Investors now less 'resource-centric', see beyond profit-generating beta strategies at the Canadian home front

Wednesday, November 11, 2009

From Opalesque Team:

As the battle to remain afloat during the financial downturn is starting to recede, some Canadian hedge fund managers who have remained steadfast have given credit to their strategy to look inwards and made the most of opportunities in Canada.

In a recent Opalesque Roundtable discussion with Opalesque (Opalesque Roundtable (Toronto)), two fund managers based in Toronto have shared their views as to how they outperformed their peers even in the midst of financial distress.

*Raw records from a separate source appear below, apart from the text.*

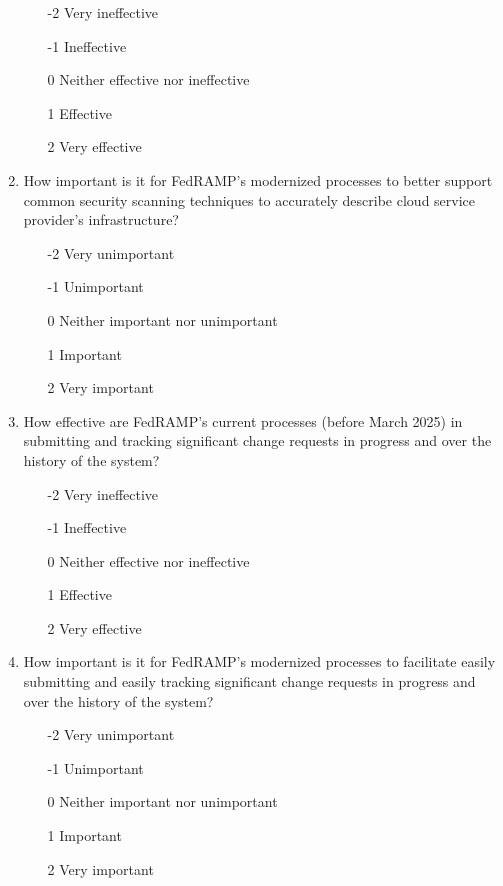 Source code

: \documentclass{jdf}
\begin{document}
\begin{enumerate}
    \begin{enumerate}
        \item [-2] Very ineffective
        \item [-1] Ineffective
        \item  [0] Neither effective nor ineffective
        \item  [1] Effective 
        \item  [2] Very effective
    \end{enumerate}
    \item How important is it for FedRAMP's modernized processes to better support common security scanning techniques to accurately describe cloud service provider's infrastructure?
    \begin{enumerate}
        \item [-2] Very unimportant
        \item [-1] Unimportant
        \item  [0] Neither important nor unimportant
        \item  [1] Important
        \item  [2] Very important
    \end{enumerate}
    \item How effective are FedRAMP's current processes (before March 2025) in submitting and tracking significant change requests in progress and over the history of the system?
    \begin{enumerate}
        \item [-2] Very ineffective
        \item [-1] Ineffective
        \item  [0] Neither effective nor ineffective
        \item  [1] Effective 
        \item  [2] Very effective
    \end{enumerate}
    \item How important is it for FedRAMP's modernized processes to facilitate easily submitting and easily tracking significant change requests in progress and over the history of the system?
    \begin{enumerate}
        \item [-2] Very unimportant
        \item [-1] Unimportant
        \item  [0] Neither important nor unimportant
        \item  [1] Important
        \item  [2] Very important

\end{enumerate}
\end{enumerate}
\end{document}
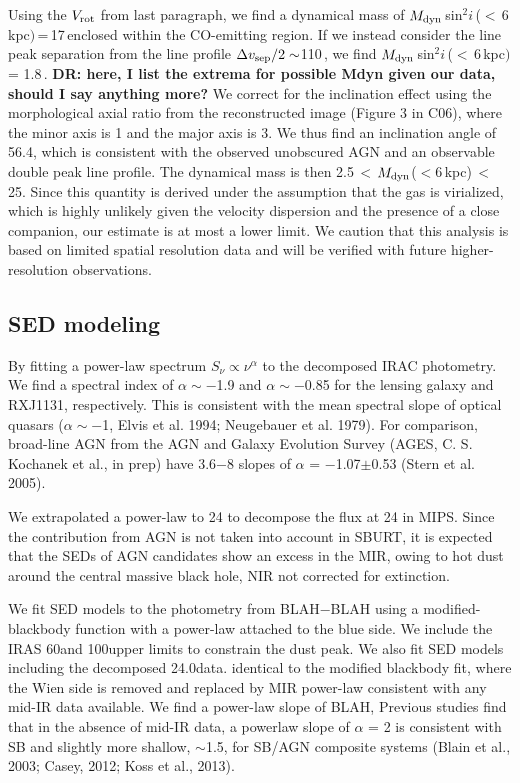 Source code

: \documentclass[]{emulateapj}
\begin{document}
Using the $V_{\rm rot}$ from last paragraph, we find a dynamical mass of
$M_{\rm dyn}$\,sin$^2 i$\,($<$\,6\,kpc$)$\,=\,17\,\Msun enclosed
within the CO-emitting region. If we instead consider the
line peak separation from the
\bco line profile $\Delta v_{\rm sep}/2 \sim$110\,\kms, we find
$M_{\rm dyn}$\,sin$^2 i$\,($<$\,6\,kpc$)$ = 1.8\,\Msun.
{\bf DR: here, I list the extrema for possible Mdyn given our data,
should I say anything more?}
We correct for the inclination effect using the
morphological axial ratio from the reconstructed image (Figure 3 in C06), where
the minor axis is 1 and the major axis is 3.
We thus find an inclination angle of 56.4\degr, which is consistent with the
observed unobscured AGN and an observable double peak line profile.
The dynamical mass is then
2.5\Msun\,$<$\,$M_{\rm dyn}$($<$6\,kpc)\,$<$\,25\Msun.
Since this quantity is derived under the assumption that the gas is
virialized, which is highly unlikely given the velocity dispersion and the
presence of a close companion, our estimate is
at most a lower limit. We caution that this analysis is
based on limited spatial
resolution data and will be verified with future higher-resolution
observations.

\subsection{SED modeling} \label{sec:SED}
By fitting a power-law spectrum $S_\nu \propto \nu^\alpha$ to the decomposed
IRAC photometry. We find a spectral index of $\alpha\sim-$1.9 and
$\alpha\sim-$0.85 for the lensing galaxy and RXJ1131, respectively.
This is consistent with the mean spectral slope of optical quasars
($\alpha\sim-$1, Elvis et al. 1994; Neugebauer et al. 1979).
For comparison, broad-line AGN from the AGN and Galaxy
Evolution Survey (AGES, C. S. Kochanek et al., in prep) have 3.6$-$8
\micron slopes of $\alpha$ = $-$1.07$\pm$0.53 (Stern et al. 2005).

We extrapolated a power-law to 24 \micron to decompose the flux
at 24 \micron in MIPS.
Since the contribution from AGN is not taken into account in SBURT, it is expected that the SEDs of AGN candidates show an excess in the MIR, owing to hot dust around the central massive black hole,
NIR not corrected for extinction.

We fit SED models to the photometry from BLAH$-$BLAH \micron
using a modified-blackbody function
with a power-law attached to the blue side.
We include
the IRAS 60\micron and 100\micron upper limits
to constrain the dust peak. We also fit SED models
including the decomposed 24.0\micron data.
identical to the modified blackbody fit,
where the Wien side is removed and replaced by MIR power-law consistent with any mid-IR data available.
We find a power-law slope of BLAH,
Previous studies find that in the absence of mid-IR data, a powerlaw slope of $\alpha$ = 2 is consistent with SB and slightly more shallow, $\sim$1.5, for SB/AGN composite systems (Blain et al., 2003; Casey, 2012; Koss et al., 2013).
\end{document}
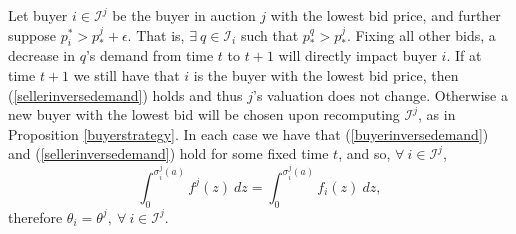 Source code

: \documentclass[sigconf, anonymous]{acmart}
\newcommand{\mcI}{\mathcal{I}}
\newcommand{\g}{\sigma}
\theoremstyle{definition}
\begin{document}
Let buyer $i\in\mcI^j$ be the buyer in auction $j$ with the lowest bid price,
and further suppose $p_i^* > p_*^j + \epsilon$. That is, $\exists \ q \in \mcI_i$ such
that $p_*^q > p_*^j$. Fixing all other bids, a decrease in $q$'s demand from time $t$ to $t+1$ will
directly impact buyer $i$. If at time $t+1$ we still have that $i$ is the
buyer with the lowest bid price, then (\ref{sellerinversedemand}) holds and
thus $j$'s valuation does not change. Otherwise a new buyer with the lowest bid will be chosen upon
recomputing $\mcI^j$, as in Proposition \ref{buyerstrategy}. 
In each case we
have that (\ref{buyerinversedemand}) and (\ref{sellerinversedemand}) hold for
some fixed time $t$, and so, $\forall \ i \in\mcI^j$,
\begin{equation}\label{jdemand}
    \int_0^{\g_i^j(a)} f^j(z) \ dz 
    = \int_0^{\g_i^j(a)} f_i(z) \ dz,
\end{equation}
therefore $\theta_i = \theta^j, \ \forall \ i \in \mcI^j$.
\end{document}
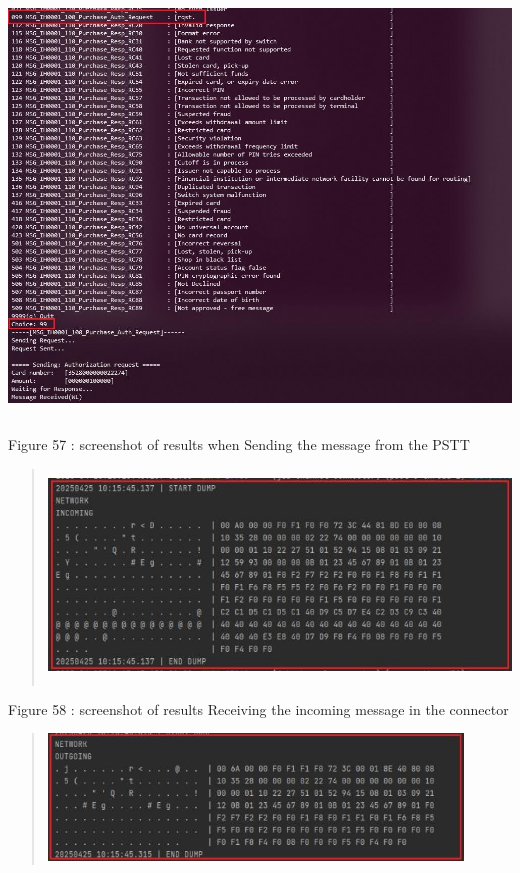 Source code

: \documentclass[12pt,a4paper]{report}
\begin{document}
\includegraphics[width=5.60116in,height=4.38946in]{vertopal_d1b0b2209edd4c6aa8254f57daa0953b/media/image76.jpeg}

\protect\hypertarget{_Toc201954533}{}{}Figure 57 : screenshot of results
when Sending the message from the PSTT

\begin{quote}
\includegraphics[width=5.33049in,height=2.21511in]{vertopal_d1b0b2209edd4c6aa8254f57daa0953b/media/image77.jpeg}
\end{quote}

\protect\hypertarget{_Toc201954534}{}{}Figure 58 : screenshot of results
Receiving the incoming message in the connector

\begin{quote}
\includegraphics[width=4.3366in,height=1.32487in]{vertopal_d1b0b2209edd4c6aa8254f57daa0953b/media/image78.jpeg}
\end{quote}
\end{document}
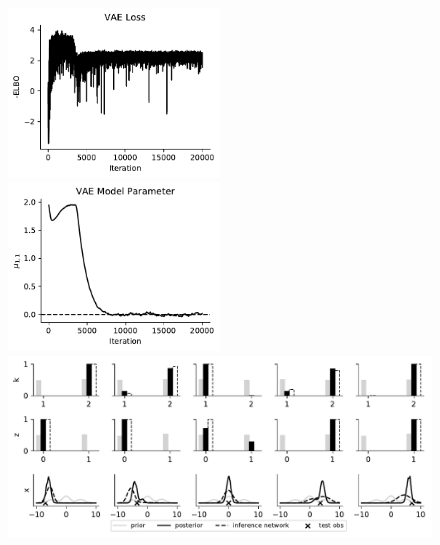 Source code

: \begin{figure}[!htb]
    \centering
    \includegraphics[width=0.5\textwidth]{figures/gmm-open-universe/vae_loss}
    \includegraphics[width=0.5\textwidth]{figures/gmm-open-universe/vae_model_param}
    \includegraphics[width=\textwidth]{figures/gmm-open-universe/vae_inference}
\end{figure}

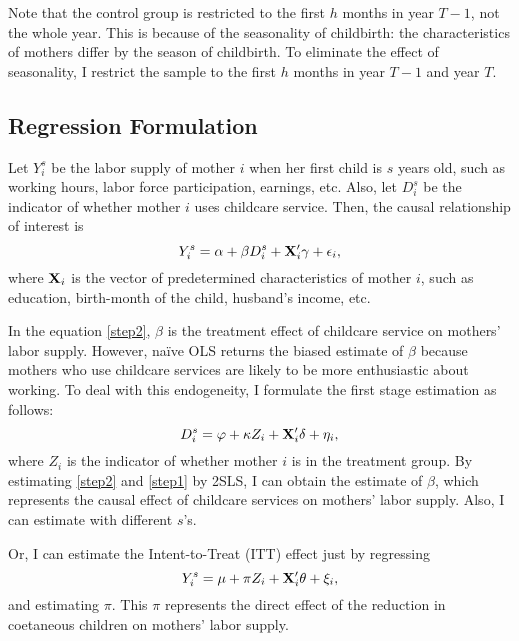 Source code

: \documentclass[12pt]{article}
\begin{document}
Note that the control group is restricted to the first $h$ months in year $T-1$, not the whole year.
This is because of the seasonality of childbirth: the characteristics of mothers differ by the season of childbirth\cite{Buckles2013-tj}. 
To eliminate the effect of seasonality, I restrict the sample to the first $h$ months in year $T-1$ and year $T$.

\subsection*{Regression Formulation}
Let $Y_i^s$ be the labor supply of mother $i$ when her first child is $s$ years old, such as working hours, labor force participation, earnings, etc.
Also, let $D_i^s$ be the indicator of whether mother $i$ uses childcare service. 
Then, the causal relationship of interest is 
\begin{equation}
  Y_i^s = \alpha + \beta D_i^s + \vb{X}_i'\vb{\gamma} + \epsilon_i, \label{step2}
\end{equation}
where $\vb{X}_i$ is the vector of predetermined characteristics of mother $i$, such as education, birth-month of the child, husband's income, etc.


In the equation \eqref{step2}, $\beta$ is the treatment effect of childcare service on mothers' labor supply.
However, na\"ive OLS returns the biased estimate of $\beta$ because mothers who use childcare services are likely to be more enthusiastic about working.
To deal with this endogeneity, I formulate the first stage estimation as follows:
\begin{equation}
  D_i^s = \varphi + \kappa Z_i + \vb{X}_i'\vb{\delta} + \eta_i, \label{step1}
\end{equation}
where $Z_i$ is the indicator of whether mother $i$ is in the treatment group.
By estimating \eqref{step2} and \eqref{step1} by 2SLS, I can obtain the estimate of $\beta$, which represents the causal effect of childcare services on mothers' labor supply.
Also, I can estimate with different $s$'s. 


Or, I can estimate the Intent-to-Treat (ITT) effect just by regressing 
\begin{equation}
  Y_i^s = \mu + \pi Z_i + \vb{X}_i'\vb{\theta} + \xi_i, \label{ITT}
\end{equation}
and estimating $\pi$.
This $\pi$ represents the direct effect of the reduction in coetaneous children on mothers' labor supply.
\end{document}
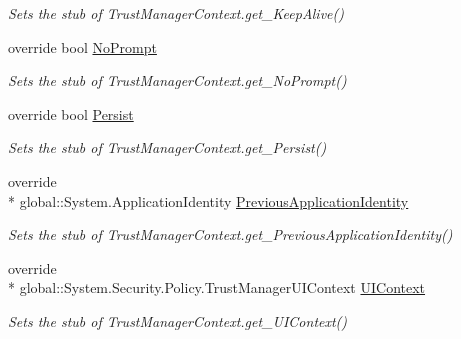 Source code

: \begin{DoxyCompactItemize}
\begin{DoxyCompactList}\small\item\em Sets the stub of Trust\-Manager\-Context.\-get\-\_\-\-Keep\-Alive()\end{DoxyCompactList}\item 
override bool \hyperlink{class_system_1_1_security_1_1_policy_1_1_fakes_1_1_stub_trust_manager_context_a2b850b98035e9f991050e27e4cfa82b3}{No\-Prompt}
\begin{DoxyCompactList}\small\item\em Sets the stub of Trust\-Manager\-Context.\-get\-\_\-\-No\-Prompt()\end{DoxyCompactList}\item 
override bool \hyperlink{class_system_1_1_security_1_1_policy_1_1_fakes_1_1_stub_trust_manager_context_a8a80981c5b5fdc9f112ca9f1bd5590ab}{Persist}
\begin{DoxyCompactList}\small\item\em Sets the stub of Trust\-Manager\-Context.\-get\-\_\-\-Persist()\end{DoxyCompactList}\item 
override \\*
global\-::\-System.\-Application\-Identity \hyperlink{class_system_1_1_security_1_1_policy_1_1_fakes_1_1_stub_trust_manager_context_a607ca6c8527dcd2dd3aedb20d40cab5b}{Previous\-Application\-Identity}
\begin{DoxyCompactList}\small\item\em Sets the stub of Trust\-Manager\-Context.\-get\-\_\-\-Previous\-Application\-Identity()\end{DoxyCompactList}\item 
override \\*
global\-::\-System.\-Security.\-Policy.\-Trust\-Manager\-U\-I\-Context \hyperlink{class_system_1_1_security_1_1_policy_1_1_fakes_1_1_stub_trust_manager_context_a27fe169ba01ad0c4d2f5cb620e6fcdb6}{U\-I\-Context}
\begin{DoxyCompactList}\small\item\em Sets the stub of Trust\-Manager\-Context.\-get\-\_\-\-U\-I\-Context()\end{DoxyCompactList}\end{DoxyCompactItemize}


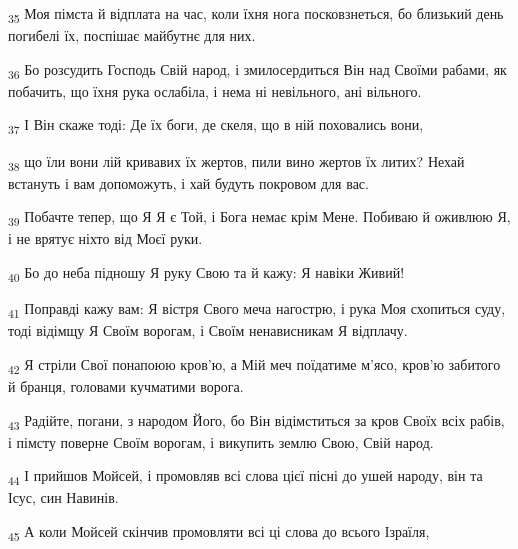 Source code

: \begin{tcolorbox}
\textsubscript{35} Моя пімста й відплата на час, коли їхня нога посковзнеться, бо близький день погибелі їх, поспішає майбутнє для них.
\end{tcolorbox}
\begin{tcolorbox}
\textsubscript{36} Бо розсудить Господь Свій народ, і змилосердиться Він над Своїми рабами, як побачить, що їхня рука ослабіла, і нема ні невільного, ані вільного.
\end{tcolorbox}
\begin{tcolorbox}
\textsubscript{37} І Він скаже тоді: Де їх боги, де скеля, що в ній поховались вони,
\end{tcolorbox}
\begin{tcolorbox}
\textsubscript{38} що їли вони лій кривавих їх жертов, пили вино жертов їх литих? Нехай встануть і вам допоможуть, і хай будуть покровом для вас.
\end{tcolorbox}
\begin{tcolorbox}
\textsubscript{39} Побачте тепер, що Я Я є Той, і Бога немає крім Мене. Побиваю й оживлюю Я, і не врятує ніхто від Моєї руки.
\end{tcolorbox}
\begin{tcolorbox}
\textsubscript{40} Бо до неба підношу Я руку Свою та й кажу: Я навіки Живий!
\end{tcolorbox}
\begin{tcolorbox}
\textsubscript{41} Поправді кажу вам: Я вістря Свого меча нагострю, і рука Моя схопиться суду, тоді відімщу Я Своїм ворогам, і Своїм ненависникам Я відплачу.
\end{tcolorbox}
\begin{tcolorbox}
\textsubscript{42} Я стріли Свої понапоюю кров'ю, а Мій меч поїдатиме м'ясо, кров'ю забитого й бранця, головами кучматими ворога.
\end{tcolorbox}
\begin{tcolorbox}
\textsubscript{43} Радійте, погани, з народом Його, бо Він відімститься за кров Своїх всіх рабів, і пімсту поверне Своїм ворогам, і викупить землю Свою, Свій народ.
\end{tcolorbox}
\begin{tcolorbox}
\textsubscript{44} І прийшов Мойсей, і промовляв всі слова цієї пісні до ушей народу, він та Ісус, син Навинів.
\end{tcolorbox}
\begin{tcolorbox}
\textsubscript{45} А коли Мойсей скінчив промовляти всі ці слова до всього Ізраїля,
\end{tcolorbox}
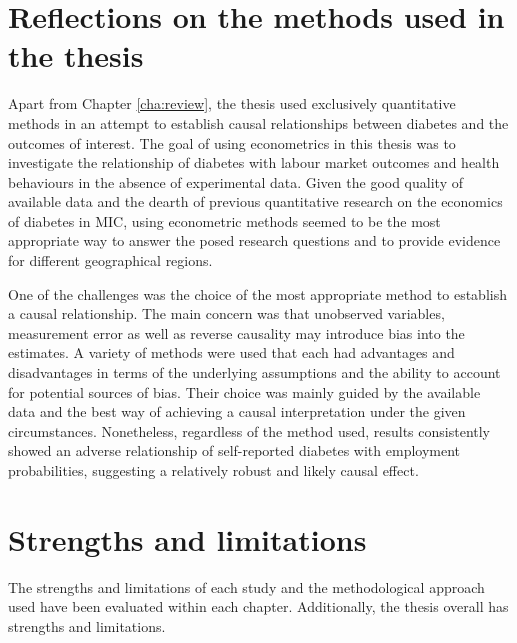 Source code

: \section{Reflections on the methods used in the thesis}

Apart from Chapter \ref{cha:review}, the thesis used exclusively quantitative methods in an attempt to establish causal relationships between diabetes and the outcomes of interest. The goal of using econometrics in this thesis was to investigate the relationship of diabetes with labour market outcomes and health behaviours in the absence of experimental data. Given the good quality of available data and the dearth of previous quantitative research on the economics of diabetes in \ac{MIC}, using econometric methods seemed to be the most appropriate way to answer the posed research questions and to provide evidence for different geographical regions.

One of the challenges was the choice of the most appropriate method to establish a causal relationship. The main concern was that unobserved variables, measurement error as well as reverse causality may introduce bias into the estimates. A variety of methods were used that each had advantages and disadvantages in terms of the underlying assumptions and the ability to account for potential sources of bias. Their choice was mainly guided by the available data and the best way of achieving a causal interpretation under the given circumstances. Nonetheless, regardless of the method used, results consistently showed an adverse relationship of self-reported diabetes with employment probabilities, suggesting a relatively robust and likely causal effect.

\section{Strengths and limitations}

The strengths and limitations of each study and the methodological approach used have been evaluated within each chapter. Additionally, the thesis overall has strengths and limitations.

Gary Ostoich, who took over as Canadian chairman of the Alternative Investment Management Association in September, noted that managers now see wider allocation of funds from foreign and local investors.

"Home front" strategy

Barry Allan, founder of Marret Asset Management-which has roughly $3.4 billion in assets and targeting to reach $4 billion will be attained by focusing more on Canadian companies.

Allan's newly created investment grade fund will target local firms that they envision to run in the long/short and long-only format.

"We have recently launched an investment grade fund that hopefully will take us closer to $4 billion (in managed assets). We run three products at this time: high yield credit products that are long/short and long-only. We also have a long/short resource-yield product which is designed specifically for Canadian energy and mining ......................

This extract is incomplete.